WHAT YOU NEED TO DO:
List every line below containing "third".

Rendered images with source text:
--------------------------------------------------

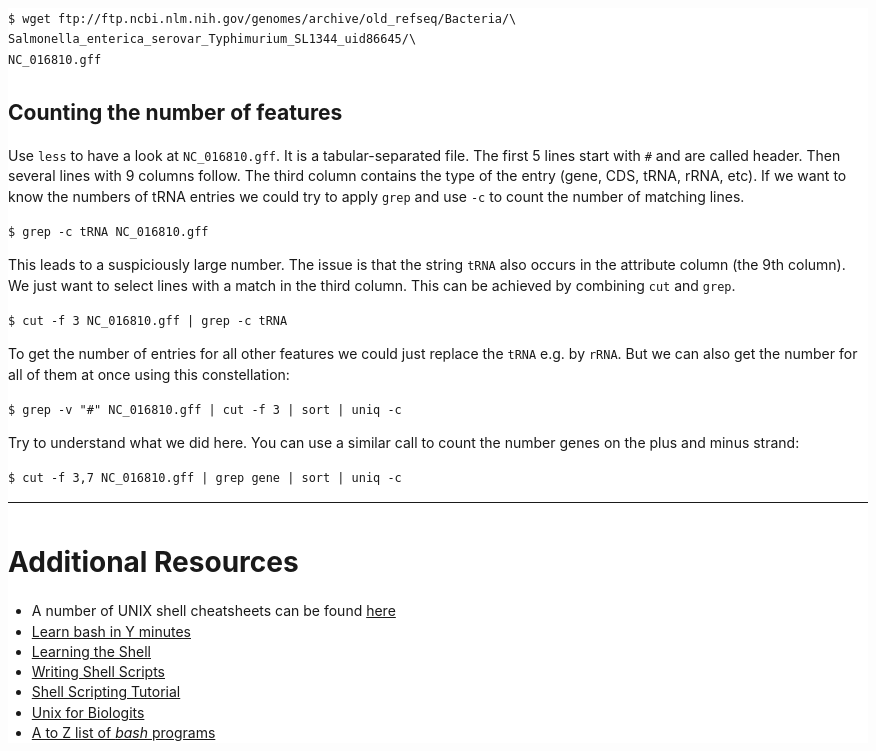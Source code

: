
 ```
$ wget ftp://ftp.ncbi.nlm.nih.gov/genomes/archive/old_refseq/Bacteria/\
Salmonella_enterica_serovar_Typhimurium_SL1344_uid86645/\
NC_016810.gff
```   

## Counting the number of features

Use `less` to have a look at `NC_016810.gff`. It is a tabular-separated
file. The first 5 lines start with `#` and are called
header. Then several lines with 9 columns follow. The third column
contains the type of the entry (gene, CDS, tRNA, rRNA, etc). If we
want to know the numbers of tRNA entries we could try to apply `grep`
and use `-c` to count the number of matching lines.

```
$ grep -c tRNA NC_016810.gff
```

This leads to a suspiciously large number. The issue is that the
string `tRNA` also occurs in the attribute column (the 9th
column). We just want to select lines with a match in the third column.
This can be achieved by combining `cut` and `grep`. 

```
$ cut -f 3 NC_016810.gff | grep -c tRNA
```

To get the number of entries for all other features we could just
replace the `tRNA` e.g. by `rRNA`. But we can also get the number for
all of them at once using this constellation:

```
$ grep -v "#" NC_016810.gff | cut -f 3 | sort | uniq -c
```

Try to understand what we did here. You can use a similar call to
count the number genes on the plus and minus strand:

```
$ cut -f 3,7 NC_016810.gff | grep gene | sort | uniq -c
```

---

# Additional Resources

- A number of UNIX shell cheatsheets can be found [here](https://www.cyberciti.biz/tips/linux-unix-commands-cheat-sheets.html)
- [Learn bash in Y minutes](https://learnxinyminutes.com/docs/bash/)
- [Learning the Shell](http://linuxcommand.org/lc3_learning_the_shell.php)
- [Writing Shell Scripts](http://linuxcommand.org/lc3_writing_shell_scripts.php)
- [Shell Scripting Tutorial](https://www.shellscript.sh)
- [Unix for Biologits](https://github.com/heikkil/unix-for-biologists)
- [A to Z list of _bash_ programs](https://ss64.com/bash/)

--------------------------------------------------

SOLUTION TO THIS TASK:
header. Then several lines with 9 columns follow. The third column
column). We just want to select lines with a match in the third column.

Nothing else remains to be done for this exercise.